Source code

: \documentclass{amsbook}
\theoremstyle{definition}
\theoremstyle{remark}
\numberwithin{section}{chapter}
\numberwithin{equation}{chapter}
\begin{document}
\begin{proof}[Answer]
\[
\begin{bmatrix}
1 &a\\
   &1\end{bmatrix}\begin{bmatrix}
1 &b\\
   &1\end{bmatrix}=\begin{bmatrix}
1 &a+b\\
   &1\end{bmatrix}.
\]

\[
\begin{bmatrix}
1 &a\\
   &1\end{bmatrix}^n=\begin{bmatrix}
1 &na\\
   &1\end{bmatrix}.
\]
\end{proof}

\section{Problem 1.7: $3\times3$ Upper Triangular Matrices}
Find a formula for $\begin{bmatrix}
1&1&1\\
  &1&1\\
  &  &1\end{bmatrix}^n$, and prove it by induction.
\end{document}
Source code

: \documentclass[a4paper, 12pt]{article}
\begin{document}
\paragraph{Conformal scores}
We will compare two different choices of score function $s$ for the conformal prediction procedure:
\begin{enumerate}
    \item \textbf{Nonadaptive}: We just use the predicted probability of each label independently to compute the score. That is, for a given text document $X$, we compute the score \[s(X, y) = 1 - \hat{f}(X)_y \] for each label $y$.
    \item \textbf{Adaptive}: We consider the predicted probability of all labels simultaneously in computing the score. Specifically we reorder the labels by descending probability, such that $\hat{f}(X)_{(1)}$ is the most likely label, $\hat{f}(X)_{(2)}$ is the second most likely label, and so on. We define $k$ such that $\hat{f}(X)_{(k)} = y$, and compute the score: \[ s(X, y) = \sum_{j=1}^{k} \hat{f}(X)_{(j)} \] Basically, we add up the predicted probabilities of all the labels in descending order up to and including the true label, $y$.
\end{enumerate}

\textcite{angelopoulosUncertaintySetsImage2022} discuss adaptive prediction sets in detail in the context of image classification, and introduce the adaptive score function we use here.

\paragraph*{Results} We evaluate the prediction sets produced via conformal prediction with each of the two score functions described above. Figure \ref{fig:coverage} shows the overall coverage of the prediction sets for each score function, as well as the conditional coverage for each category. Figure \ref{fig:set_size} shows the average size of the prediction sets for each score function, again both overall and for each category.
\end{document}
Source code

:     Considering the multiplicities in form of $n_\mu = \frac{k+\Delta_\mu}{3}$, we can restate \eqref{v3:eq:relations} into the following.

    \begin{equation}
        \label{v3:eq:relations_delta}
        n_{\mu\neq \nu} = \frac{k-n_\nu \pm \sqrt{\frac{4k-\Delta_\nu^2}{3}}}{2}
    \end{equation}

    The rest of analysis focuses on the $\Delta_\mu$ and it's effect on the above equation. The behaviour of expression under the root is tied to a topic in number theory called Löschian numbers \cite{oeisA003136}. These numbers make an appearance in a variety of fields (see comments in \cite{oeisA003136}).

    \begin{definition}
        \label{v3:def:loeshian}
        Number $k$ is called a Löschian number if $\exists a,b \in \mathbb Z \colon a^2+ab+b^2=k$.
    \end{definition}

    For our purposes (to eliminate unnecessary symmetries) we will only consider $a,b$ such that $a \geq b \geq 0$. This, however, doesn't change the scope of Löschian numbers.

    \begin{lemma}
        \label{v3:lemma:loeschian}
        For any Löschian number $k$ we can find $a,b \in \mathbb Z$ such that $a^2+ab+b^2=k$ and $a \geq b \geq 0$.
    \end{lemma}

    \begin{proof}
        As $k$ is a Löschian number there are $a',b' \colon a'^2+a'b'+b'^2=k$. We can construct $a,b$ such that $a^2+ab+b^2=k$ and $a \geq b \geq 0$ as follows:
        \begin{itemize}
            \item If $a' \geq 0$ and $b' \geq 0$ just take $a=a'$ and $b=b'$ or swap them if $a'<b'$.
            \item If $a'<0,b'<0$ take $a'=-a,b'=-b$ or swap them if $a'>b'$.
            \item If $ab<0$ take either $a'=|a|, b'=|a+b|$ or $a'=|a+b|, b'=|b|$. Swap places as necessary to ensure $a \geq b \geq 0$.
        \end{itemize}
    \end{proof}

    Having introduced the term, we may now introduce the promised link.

==================================================

- WORK REQUIRED -
What belongs in the answer is each line of the listing that contains the word "numbers".

- EXPECTED ANSWER -
    The rest of analysis focuses on the $\Delta_\mu$ and it's effect on the above equation. The behaviour of expression under the root is tied to a topic in number theory called Löschian numbers \cite{oeisA003136}. These numbers make an appearance in a variety of fields (see comments in \cite{oeisA003136}).
    For our purposes (to eliminate unnecessary symmetries) we will only consider $a,b$ such that $a \geq b \geq 0$. This, however, doesn't change the scope of Löschian numbers.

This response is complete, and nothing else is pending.